Instructions to follow:
Below are records that contain pictures; transcribe the text exactly and omit the pictures.

(Saved data entries)
□ □ □
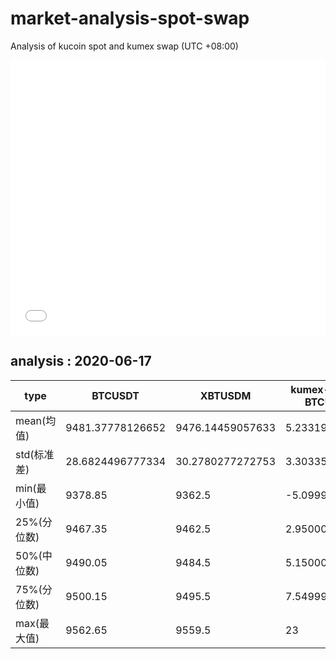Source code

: # market-analysis-spot-swap
Analysis of kucoin spot and kumex swap (UTC +08:00)

<iframe width="100%" height="440" src="./data.html" frameborder="no" border="0" scrolling="no"></iframe>

## analysis : 2020-06-17

type | BTCUSDT | XBTUSDM | kumex-XBTUSDM-BTCUSDT_arb
---|---|---|---
mean(均值) | 9481.37778126652 | 9476.14459057633 | 5.23319068311035
std(标准差) | 28.6824496777334 | 30.2780277272753 | 3.30335267186761
min(最小值) | 9378.85 | 9362.5 | -5.09999999999854
25%(分位数) | 9467.35 | 9462.5 | 2.95000000000073
50%(中位数) | 9490.05 | 9484.5 | 5.15000000000146
75%(分位数) | 9500.15 | 9495.5 | 7.54999999999927
max(最大值) | 9562.65 | 9559.5 | 23
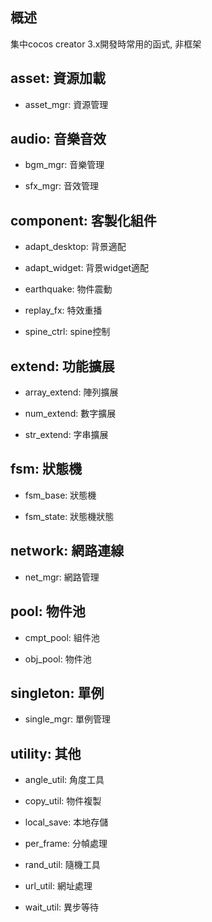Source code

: ## 概述

集中cocos creator 3.x開發時常用的函式, 非框架

## asset: 資源加載

- asset_mgr: 資源管理

## audio: 音樂音效

- bgm_mgr: 音樂管理

- sfx_mgr: 音效管理

## component: 客製化組件

- adapt_desktop: 背景適配

- adapt_widget: 背景widget適配

- earthquake: 物件震動

- replay_fx: 特效重播

- spine_ctrl: spine控制

## extend: 功能擴展

- array_extend: 陣列擴展

- num_extend: 數字擴展

- str_extend: 字串擴展

## fsm: 狀態機

- fsm_base: 狀態機

- fsm_state: 狀態機狀態

## network: 網路連線

- net_mgr: 網路管理

## pool: 物件池

- cmpt_pool: 組件池

- obj_pool: 物件池

## singleton: 單例

- single_mgr: 單例管理

## utility: 其他

- angle_util: 角度工具

- copy_util: 物件複製

- local_save: 本地存儲

- per_frame: 分幀處理

- rand_util: 隨機工具

- url_util: 網址處理

- wait_util: 異步等待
□ □ □
Solution:
Source code

: # market-analysis-spot-swap
Analysis of kucoin spot and kumex swap (UTC +08:00)

<iframe width="100%" height="440" src="./data.html" frameborder="no" border="0" scrolling="no"></iframe>

## analysis : 2020-06-17

type | BTCUSDT | XBTUSDM | kumex-XBTUSDM-BTCUSDT_arb
---|---|---|---
mean(均值) | 9481.37778126652 | 9476.14459057633 | 5.23319068311035
std(标准差) | 28.6824496777334 | 30.2780277272753 | 3.30335267186761
min(最小值) | 9378.85 | 9362.5 | -5.09999999999854
25%(分位数) | 9467.35 | 9462.5 | 2.95000000000073
50%(中位数) | 9490.05 | 9484.5 | 5.15000000000146
75%(分位数) | 9500.15 | 9495.5 | 7.54999999999927
max(最大值) | 9562.65 | 9559.5 | 23
Source code

: ## 概述

集中cocos creator 3.x開發時常用的函式, 非框架

## asset: 資源加載

- asset_mgr: 資源管理

## audio: 音樂音效

- bgm_mgr: 音樂管理

- sfx_mgr: 音效管理

## component: 客製化組件

- adapt_desktop: 背景適配

- adapt_widget: 背景widget適配

- earthquake: 物件震動

- replay_fx: 特效重播

- spine_ctrl: spine控制

## extend: 功能擴展

- array_extend: 陣列擴展

- num_extend: 數字擴展

- str_extend: 字串擴展

## fsm: 狀態機

- fsm_base: 狀態機

- fsm_state: 狀態機狀態

## network: 網路連線

- net_mgr: 網路管理

## pool: 物件池

- cmpt_pool: 組件池

- obj_pool: 物件池

## singleton: 單例

- single_mgr: 單例管理

## utility: 其他

- angle_util: 角度工具

- copy_util: 物件複製

- local_save: 本地存儲

- per_frame: 分幀處理

- rand_util: 隨機工具

- url_util: 網址處理

- wait_util: 異步等待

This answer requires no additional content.